Sitting quietly and focusing on the breath is a way to strengthen that boundary between ourselves and the forces that overwhelm us. Centering ourselves is looking within, to the fact of the breath as it moves through the body, the feeling the preciousness of life, the gift of that. Gratitude and compassion for our struggles expands to those qualities for the people around us, and the hope that, even in small ways, we can bring more of those out into the world. Just a few moments spent this way go a long way to restoring perspective about the reasons to worry and also the truth of what we cherish about the lives we have.
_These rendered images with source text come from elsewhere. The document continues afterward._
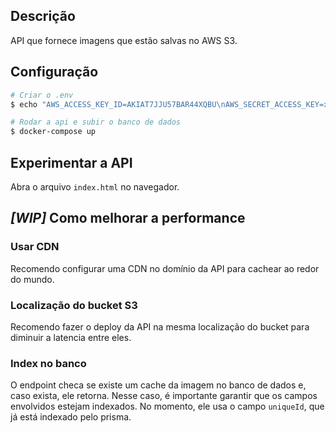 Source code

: ## Descrição

API que fornece imagens que estão salvas no AWS S3.

## Configuração

```bash
# Criar o .env
$ echo "AWS_ACCESS_KEY_ID=AKIAT7JJU57BAR44XQBU\nAWS_SECRET_ACCESS_KEY=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\nAWS_REGION=us-east-1\nAWS_BUCKET_NAME=seletivo-weedoit" > .env

# Rodar a api e subir o banco de dados
$ docker-compose up
```

## Experimentar a API

Abra o arquivo `index.html` no navegador.

## _[WIP]_ Como melhorar a performance

### Usar CDN

Recomendo configurar uma CDN no domínio da API para cachear ao redor do mundo.

### Localização do bucket S3

Recomendo fazer o deploy da API na mesma localização do bucket para diminuir a latencia entre eles.

### Index no banco

O endpoint checa se existe um cache da imagem no banco de dados e, caso exista, ele retorna. Nesse caso, é importante garantir que os campos envolvidos estejam indexados. No momento, ele usa o campo `uniqueId`, que já está indexado pelo prisma.
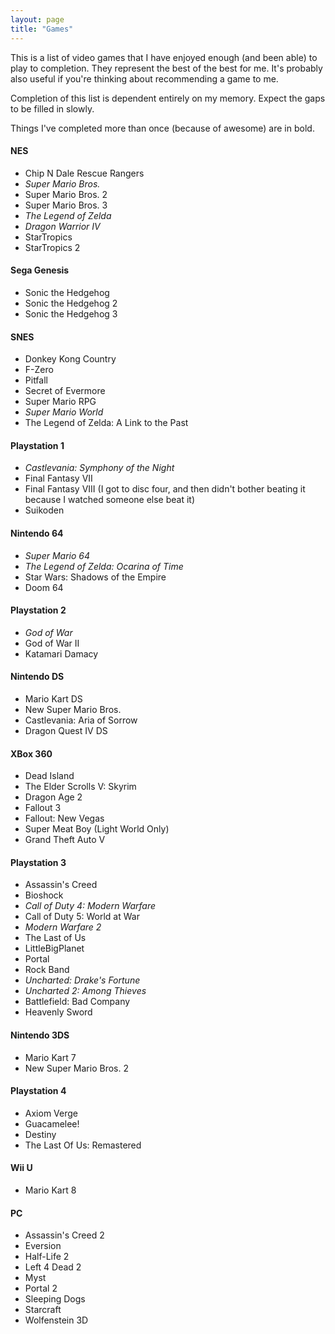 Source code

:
 ```yaml
---
layout: page
title: "Games"
---
```

This is a list of video games that I have enjoyed enough (and been able) to play to completion. They represent the best of the best for me. It's probably also useful if you're thinking about recommending a game to me.

Completion of this list is dependent entirely on my memory. Expect the gaps to be filled in slowly.

Things I've completed more than once (because of awesome) are in bold.

#### NES
*  Chip N Dale Rescue Rangers
*  *Super Mario Bros.*
*  Super Mario Bros. 2
*  Super Mario Bros. 3
*  *The Legend of Zelda*
*  *Dragon Warrior IV*
*  StarTropics
*  StarTropics 2

#### Sega Genesis
* Sonic the Hedgehog
* Sonic the Hedgehog 2
* Sonic the Hedgehog 3

#### SNES
* Donkey Kong Country
* F-Zero
* Pitfall
* Secret of Evermore
* Super Mario RPG
* *Super Mario World*
* The Legend of Zelda: A Link to the Past

#### Playstation 1
* *Castlevania: Symphony of the Night*
* Final Fantasy VII
* Final Fantasy VIII (I got to disc four, and then didn't bother beating it because I watched someone else beat it)
* Suikoden

#### Nintendo 64
* *Super Mario 64*
* *The Legend of Zelda: Ocarina of Time*
* Star Wars: Shadows of the Empire
* Doom 64

#### Playstation 2
* *God of War*
* God of War II
* Katamari Damacy

#### Nintendo DS
* Mario Kart DS
* New Super Mario Bros.
* Castlevania: Aria of Sorrow
* Dragon Quest IV DS

#### XBox 360
* Dead Island
* The Elder Scrolls V: Skyrim
* Dragon Age 2
* Fallout 3
* Fallout: New Vegas
* Super Meat Boy (Light World Only)
* Grand Theft Auto V

#### Playstation 3
* Assassin's Creed
* Bioshock
* *Call of Duty 4: Modern Warfare*
* Call of Duty 5: World at War
* *Modern Warfare 2*
* The Last of Us
* LittleBigPlanet
* Portal
* Rock Band
* *Uncharted: Drake's Fortune*
* *Uncharted 2: Among Thieves*
* Battlefield: Bad Company
* Heavenly Sword

#### Nintendo 3DS

* Mario Kart 7
* New Super Mario Bros. 2

#### Playstation 4

* Axiom Verge
* Guacamelee!
* Destiny
* The Last Of Us: Remastered

#### Wii U

* Mario Kart 8

#### PC
* Assassin's Creed 2
* Eversion
* Half-Life 2
* Left 4 Dead 2
* Myst
* Portal 2
* Sleeping Dogs
* Starcraft
* Wolfenstein 3D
As we slow down and center, then expand through the breath, we stabilize, and it becomes easier to disentangle our feelings. Sitting quietly and allowing those feelings to arise one-by-one gives us a chance to have a new response to them. You can feel fear without utterly believing it. There are plenty of reasons to be scared but we don’t have to list them repeatedly, or argue with them, or try to justify them, all of which will just accentuate them. Acknowledge these feelings by observing how each emotion effects your body. Is the fear a tightness in the chest, a tension in the digestive system, a literal pain in the neck? Feel the body work through these strong feelings by breathing into them. As one emotion departs, another takes its place and the cycle starts again, one by one acknowledging and releasing these feelings. This doesn’t mean that they will never come again, but it does mean that we don’t have to be overwhelmed by them. As they rise and disperse, we have a chance to put these experiences in perspective.
Strong emotions are always a complex mix of feelings. Mindfulness is knowing what we are feeling and recognizing that probably many strands of emotion are clumping together. In pandemic times, emotions may not come in a subtle blend of qualities, but rather in terrifying surges. Pull them apart to try to recognize the components of each of them.
Anger, for example, is often a mix of sorrow, loss, fear, yearning and helplessness. I find that if I can sit and just be with my anger without judging it, explaining it, condemning it or holding onto it, I can come to directly see that place of helplessness.
Once I see that, I can resolve to take action…even if the action seems fairly small or insignificant, it is a path to personally heal from a sense of overwhelm and the way to forge a stronger connection to the world.
Early on in the pandemic, before New York City shut down but as intense anxiety was rising, I was at an event sitting next to someone who was incredibly apprehensive. Little did I know then that we were just at the beginning of this overwhelm. I kept suggesting ways to quell her anxiety, like taking a walk or deepening her meditation practice, but I could see by the way she was listening that none of these seemed like her answer. She lit up when I suggested she go grocery shopping for an immune compromised friend. She wanted to do something for someone else, in addition to whatever she was doing to handle her reactions.
Part of what was overwhelming for her was a sense of frustration and futility. But no action is too small compared to taking no action at all. And creativity may be called for as normal avenues of engagement, like shopping for a friend, may be cut off. But that in itself becomes a link to a broader sense of possibility, a move into experimental territory, and a reminder that we get through together, step by step.